The heart problem that put me into hospital after New Year was “paroxysmal atrial fibrillation”. This seems likely to have been the cause of the lack of energy I had complained was afflicting me towards the end of last year. It can be controlled by drugs and I was in hospital for six days while they got it controlled.

On discharge I was ordered to rest awhile, but had three speaking engagements I was determined to honour. On 23 January was the Sam Adams Award at the Oxford Union, including a live videolink with Julian Assange, and a debate there the next day on “The American Dream”. In the daytimes I researched Burnes documents in Worcester College Library. Then the next day I flew overnight to Accra, arrived the morning of the 26 January and that night did the Immortal Memory at the Burns Night for Accra Caledonian Society.

I had picked up a sore throat in Oxford which I put down to too much public speaking.

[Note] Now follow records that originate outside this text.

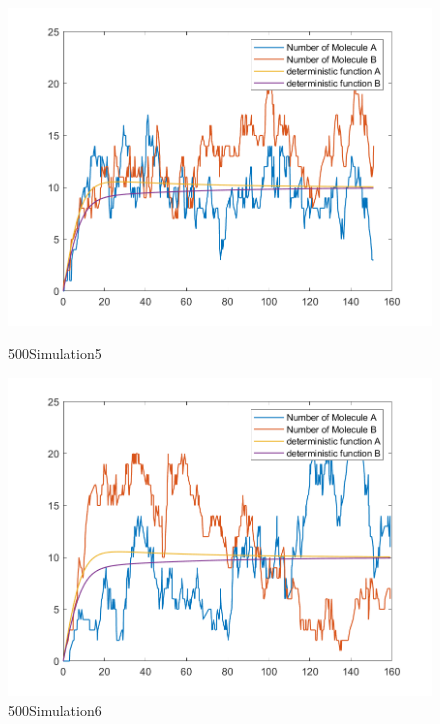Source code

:\documentclass{article}
\begin{document}
\begin{figure}[htbp]
    \centering
    \begin{minipage}{0.45\linewidth}
        \centering
        \includegraphics[width=\linewidth]{graph/a5.png}
        \caption{500Simulation5}
        \label{a5}
    \end{minipage}
    \hfill
    \begin{minipage}{0.45\linewidth}
        \centering
        \includegraphics[width=\linewidth]{graph/a6.png}
        \caption{500Simulation6}
        \label{a6}
    \end{minipage}
\end{figure}
\end{document}
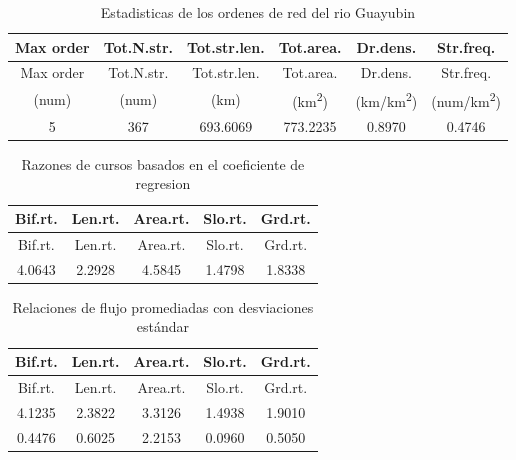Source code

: \documentclass[11pt,]{article}
\begin{document}
\begin{longtable}[]{@{}cccccc@{}}
\caption{\label{tab:estadisticaor} Estadisticas de los ordenes de red
del rio Guayubin}\tabularnewline
\toprule
Max order & Tot.N.str. & Tot.str.len. & Tot.area. & Dr.dens. &
Str.freq.\tabularnewline
\midrule
\endfirsthead
\toprule
Max order & Tot.N.str. & Tot.str.len. & Tot.area. & Dr.dens. &
Str.freq.\tabularnewline
\midrule
\endhead
(num) & (num) & (km) & (km\textsuperscript{2}) &
(km/km\textsuperscript{2}) & (num/km\textsuperscript{2})\tabularnewline
5 & 367 & 693.6069 & 773.2235 & 0.8970 & 0.4746\tabularnewline
\bottomrule
\end{longtable}

\begin{longtable}[]{@{}ccccc@{}}
\caption{\label{tab:regresionc} Razones de cursos basados en el
coeficiente de regresion}\tabularnewline
\toprule
Bif.rt. & Len.rt. & Area.rt. & Slo.rt. & Grd.rt.\tabularnewline
\midrule
\endfirsthead
\toprule
Bif.rt. & Len.rt. & Area.rt. & Slo.rt. & Grd.rt.\tabularnewline
\midrule
\endhead
4.0643 & 2.2928 & 4.5845 & 1.4798 & 1.8338\tabularnewline
\bottomrule
\end{longtable}

\begin{longtable}[]{@{}ccccc@{}}
\caption{\label{estandard} Relaciones de flujo promediadas con
desviaciones estándar}\tabularnewline
\toprule
Bif.rt. & Len.rt. & Area.rt. & Slo.rt. & Grd.rt.\tabularnewline
\midrule
\endfirsthead
\toprule
Bif.rt. & Len.rt. & Area.rt. & Slo.rt. & Grd.rt.\tabularnewline
\midrule
\endhead
4.1235 & 2.3822 & 3.3126 & 1.4938 & 1.9010\tabularnewline
0.4476 & 0.6025 & 2.2153 & 0.0960 & 0.5050\tabularnewline
\bottomrule
\end{longtable}
\end{document}
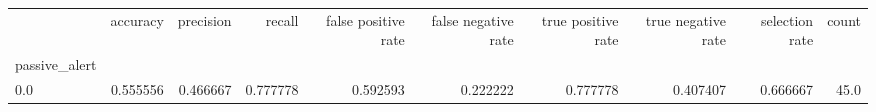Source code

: \begin{tabular}{lrrrrrrrrr}
\toprule
{} &  accuracy &  precision &    recall &  false positive rate &  false negative rate &  true positive rate &  true negative rate &  selection rate &  count \\
passive\_alert &           &            &           &                      &                      &                     &                     &                 &        \\
\midrule
0.0           &  0.555556 &   0.466667 &  0.777778 &             0.592593 &             0.222222 &            0.777778 &            0.407407 &        0.666667 &   45.0 \\
\bottomrule
\end{tabular}
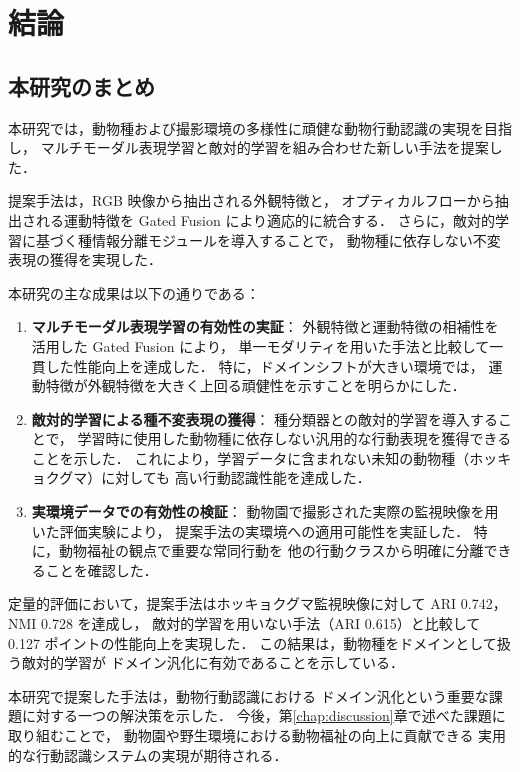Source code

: \chapter{結論}
\label{chap:conclusion}

\section{本研究のまとめ}
本研究では，動物種および撮影環境の多様性に頑健な動物行動認識の実現を目指し，
マルチモーダル表現学習と敵対的学習を組み合わせた新しい手法を提案した．

提案手法は，RGB 映像から抽出される外観特徴と，
オプティカルフローから抽出される運動特徴を
Gated Fusion により適応的に統合する．
さらに，敵対的学習に基づく種情報分離モジュールを導入することで，
動物種に依存しない不変表現の獲得を実現した．

本研究の主な成果は以下の通りである：

\begin{enumerate}
  \item \textbf{マルチモーダル表現学習の有効性の実証}：
    外観特徴と運動特徴の相補性を活用した Gated Fusion により，
    単一モダリティを用いた手法と比較して一貫した性能向上を達成した．
    特に，ドメインシフトが大きい環境では，
    運動特徴が外観特徴を大きく上回る頑健性を示すことを明らかにした．

  \item \textbf{敵対的学習による種不変表現の獲得}：
    種分類器との敵対的学習を導入することで，
    学習時に使用した動物種に依存しない汎用的な行動表現を獲得できることを示した．
    これにより，学習データに含まれない未知の動物種（ホッキョクグマ）に対しても
    高い行動認識性能を達成した．

  \item \textbf{実環境データでの有効性の検証}：
    動物園で撮影された実際の監視映像を用いた評価実験により，
    提案手法の実環境への適用可能性を実証した．
    特に，動物福祉の観点で重要な常同行動を
    他の行動クラスから明確に分離できることを確認した．
\end{enumerate}

定量的評価において，提案手法はホッキョクグマ監視映像に対して
ARI 0.742，NMI 0.728 を達成し，
敵対的学習を用いない手法（ARI 0.615）と比較して
0.127 ポイントの性能向上を実現した．
この結果は，動物種をドメインとして扱う敵対的学習が
ドメイン汎化に有効であることを示している．




\vspace{1em}

本研究で提案した手法は，動物行動認識における
ドメイン汎化という重要な課題に対する一つの解決策を示した．
今後，第\ref{chap:discussion}章で述べた課題に取り組むことで，
動物園や野生環境における動物福祉の向上に貢献できる
実用的な行動認識システムの実現が期待される．
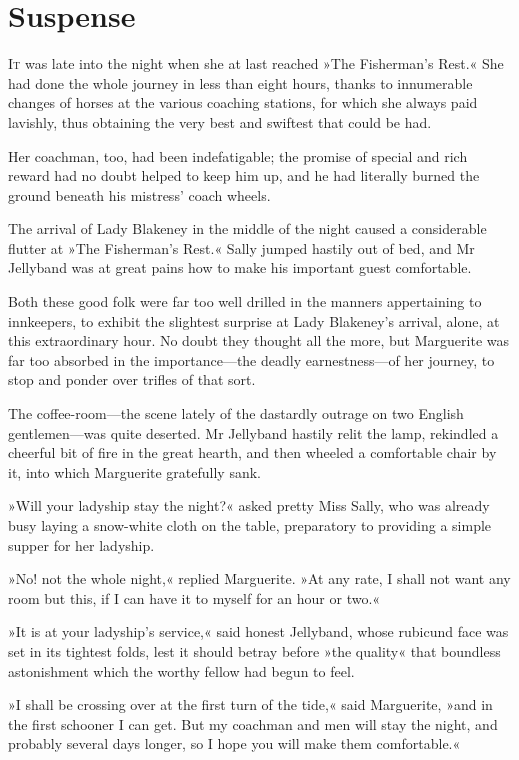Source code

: 
\chapter{Suspense}
\lettrine[lines=4]{I}{t} was late into the night when she at last reached »The Fisherman's Rest.« She had done the whole journey in less than eight hours, thanks to innumerable changes of horses at the various coaching stations, for which she always paid lavishly, thus obtaining the very best and swiftest that could be had.

Her coachman, too, had been indefatigable; the promise of special and rich reward had no doubt helped to keep him up, and he had literally burned the ground beneath his mistress' coach wheels.

The arrival of Lady Blakeney in the middle of the night caused a considerable flutter at »The Fisherman's Rest.« Sally jumped hastily out of bed, and Mr Jellyband was at great pains how to make his important guest comfortable.

Both these good folk were far too well drilled in the manners appertaining to innkeepers, to exhibit the slightest surprise at Lady Blakeney's arrival, alone, at this extraordinary hour. No doubt they thought all the more, but Marguerite was far too absorbed in the importance—the deadly earnestness—of her journey, to stop and ponder over trifles of that sort.

The coffee-room—the scene lately of the dastardly outrage on two English gentlemen—was quite deserted. Mr Jellyband hastily relit the lamp, rekindled a cheerful bit of fire in the great hearth, and then wheeled a comfortable chair by it, into which Marguerite gratefully sank.

»Will your ladyship stay the night?« asked pretty Miss Sally, who was already busy laying a snow-white cloth on the table, preparatory to providing a simple supper for her ladyship.

»No! not the whole night,« replied Marguerite. »At any rate, I shall not want any room but this, if I can have it to myself for an hour or two.«

»It is at your ladyship's service,« said honest Jellyband, whose rubicund face was set in its tightest folds, lest it should betray before »the quality« that boundless astonishment which the worthy fellow had begun to feel.

»I shall be crossing over at the first turn of the tide,« said Marguerite, »and in the first schooner I can get. But my coachman and men will stay the night, and probably several days longer, so I hope you will make them comfortable.«

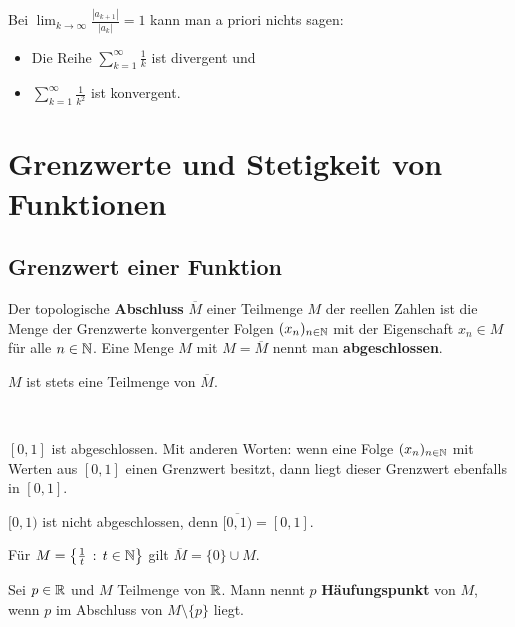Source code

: \begin{bem}
	Bei $\lim_{k \to \infty} \frac{|a_{k+1}|}{|a_k|} =1$ kann man a priori nichts sagen: 
	\begin{itemize}
		\item[] Die Reihe $\sum_{k=1}^\infty \frac{1}{k}$ ist divergent und 
		\item[] $\sum_{k=1}^\infty \frac{1}{k^2}$ ist konvergent. 
	\end{itemize} 
\end{bem} 

\chapter{Grenzwerte und Stetigkeit von Funktionen} 

\section{Grenzwert einer Funktion} 

\begin{defn}
	Der topologische \textbf{Abschluss} $\overline{M}$ einer Teilmenge $M$ der reellen Zahlen ist die Menge der Grenzwerte konvergenter Folgen $(x_n)_{n \in \mathbb{N}}$ mit der Eigenschaft $x_n \in M$ für alle $n \in \mathbb{N}$. Eine Menge $M$ mit $M = \overline{M}$ nennt man \textbf{abgeschlossen}. 
\end{defn} 

\begin{bem} 
	$M$ ist stets eine Teilmenge von $\overline{M}$. 
\end{bem} 

\begin{bsp} {\ }
	\begin{enuma} 
		\item $[0,1]$ ist abgeschlossen. Mit anderen Worten: wenn eine Folge $(x_n)_{n \in \mathbb{N}}$ mit Werten aus $[0,1]$ einen Grenzwert besitzt, dann liegt dieser Grenzwert ebenfalls in $[0,1]$.  
		\item $[0,1)$ ist nicht abgeschlossen, denn $\overline{[0,1)} = [0,1]$. 
		\item Für $M = \left\{  \frac{1}{t}  \,:\, t \in \mathbb{N} \right\}$ gilt $\overline{M} = \{0\} \cup M$. 
	\end{enuma} 
\end{bsp} 

\begin{defn}
	Sei $p \in \mathbb{R}$ und $M$ Teilmenge von $\mathbb{R}$. Mann nennt $p$ \textbf{Häufungspunkt} von $M$, wenn $p$ im Abschluss von $M \setminus \{p\}$ liegt. 
\end{defn}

But by Sunday morning in Accra I felt absolutely terrible, and have been in bed the last four days with a flu, quite possibly swine flu (certainly the nastiest flu I can ever recall). For someone recently out of hospital with heart problems, that has been a bit scarey.

This morning I feel human again. I have quite a lot of work I simply must do in Accra, as I have no other way to feed my family, and funds are very low. But I intend to be home again on the 5th, as I have an echocardiogram appointment on the 6th.

I do intend to have the blog fully functional again as soon as I can, and stop these bloody health bulletins. I apologise for giving so much personal detail but I feel a need to explain why the blog has been cold.